Cassatt was commissioned to create a huge mural scaled painting for the Woman’s Building at the 1893 World’s Columbian Exposition in Chicago, for which she was asked to capture the essence of the “modern woman”. Her career was flourishing in Europe as Impressionist ideas finally took hold – having such a prominent female artist at the helm of this project was an attempt to raise awareness of women’s rising power of at the dawn of a new century. For the commission Cassatt chose to paint a triptych, with the central panel depicting Young Women Plucking the Fruits of Knowledge or Science, the left Young Girls Pursuing Fame and on the right Arts, Music and Dancing. It was a powerful series of motifs giving generations of young women the hope that they could chase their dreams. When Cassatt’s American friend asked her why she chose not to include men in her mural she replied, “Men, I have no doubt, are painted in all their vigour on the walls of the other buildings.”
In the early 20th century Cassatt was awarded a Legion d’honneur by France for her artistic contributions and she took on a powerful advisory role, aiding American collectors and art museums with the acquisition of Impressionist paintings. In her later years Cassatt’s failing eyesight left her unable to make work, yet she continued to exhibit her earlier paintings around the world up to her death in 1926.
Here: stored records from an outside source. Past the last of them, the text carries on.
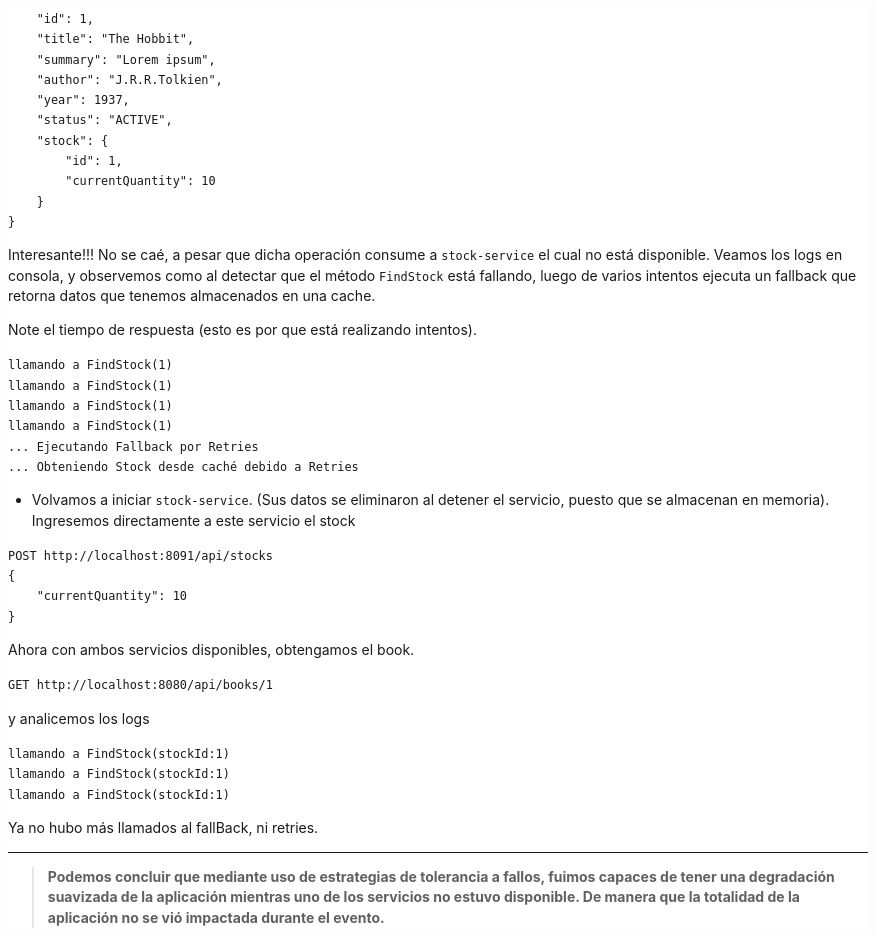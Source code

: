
 ```
    "id": 1,
    "title": "The Hobbit",
    "summary": "Lorem ipsum",
    "author": "J.R.R.Tolkien",
    "year": 1937,
    "status": "ACTIVE",
    "stock": {
        "id": 1,
        "currentQuantity": 10
    }
}
```

Interesante!!! No se caé, a pesar que dicha operación consume a `stock-service` el cual no está disponible. 
Veamos los logs en consola, y observemos como al detectar que el método `FindStock` está fallando, luego de varios intentos ejecuta un fallback que retorna datos que tenemos almacenados en una cache. 

Note el tiempo de respuesta (esto es por que está realizando intentos).

``` 
llamando a FindStock(1)
llamando a FindStock(1)
llamando a FindStock(1)
llamando a FindStock(1)
... Ejecutando Fallback por Retries
... Obteniendo Stock desde caché debido a Retries
```

- Volvamos a iniciar `stock-service`. (Sus datos se eliminaron al detener el servicio, puesto que se almacenan en memoria). Ingresemos directamente a este servicio el stock 

``` 
POST http://localhost:8091/api/stocks
{
    "currentQuantity": 10
}
```

Ahora con ambos servicios disponibles, obtengamos el book. 
```
GET http://localhost:8080/api/books/1
```
y analicemos los logs

```
llamando a FindStock(stockId:1)
llamando a FindStock(stockId:1)
llamando a FindStock(stockId:1)
```
Ya no hubo más llamados al fallBack, ni retries. 

---
> **Podemos concluir que mediante uso de estrategias de tolerancia a fallos, fuimos capaces de tener una degradación suavizada de la aplicación mientras uno de los servicios no estuvo disponible. De manera que la totalidad de la aplicación no se vió impactada durante el evento.**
Though the times Cassatt lived and worked in were increasingly liberating for women, history has been unkind to her legacy, side-lining her vital contribution to the Impressionist oeuvre in favour of the work by her male colleagues, or belittling her as a painter of sentimental subjects. Writer Lara Marlowe points out the odds that were stacked against her: “Cassatt had three strikes against her: her gender, her foreignness and her reputation as the painter of motherhood.” In the United States her reputation as one of the world’s leading Impressionists was cemented decades ago, but surprisingly, in France, where she spent much of her adult life, her legacy has only begun to take hold in recent years. Looking back, her work gives much needed credos to the vital roles women played in 19th century Paris, portraying them as intelligent, articulate and thoughtful. Such depictions of women have influenced countless artists since, including the deeply personal, feminine languages of Paula Rego and Frida Kahlo. Through her strength of character she was also a great influencer, leading by example a path towards intellectual freedom, arguing for her resolutely feminine voice to be heard: “In art what we want is the certainty that one spark of original genius shall not be extinguished.”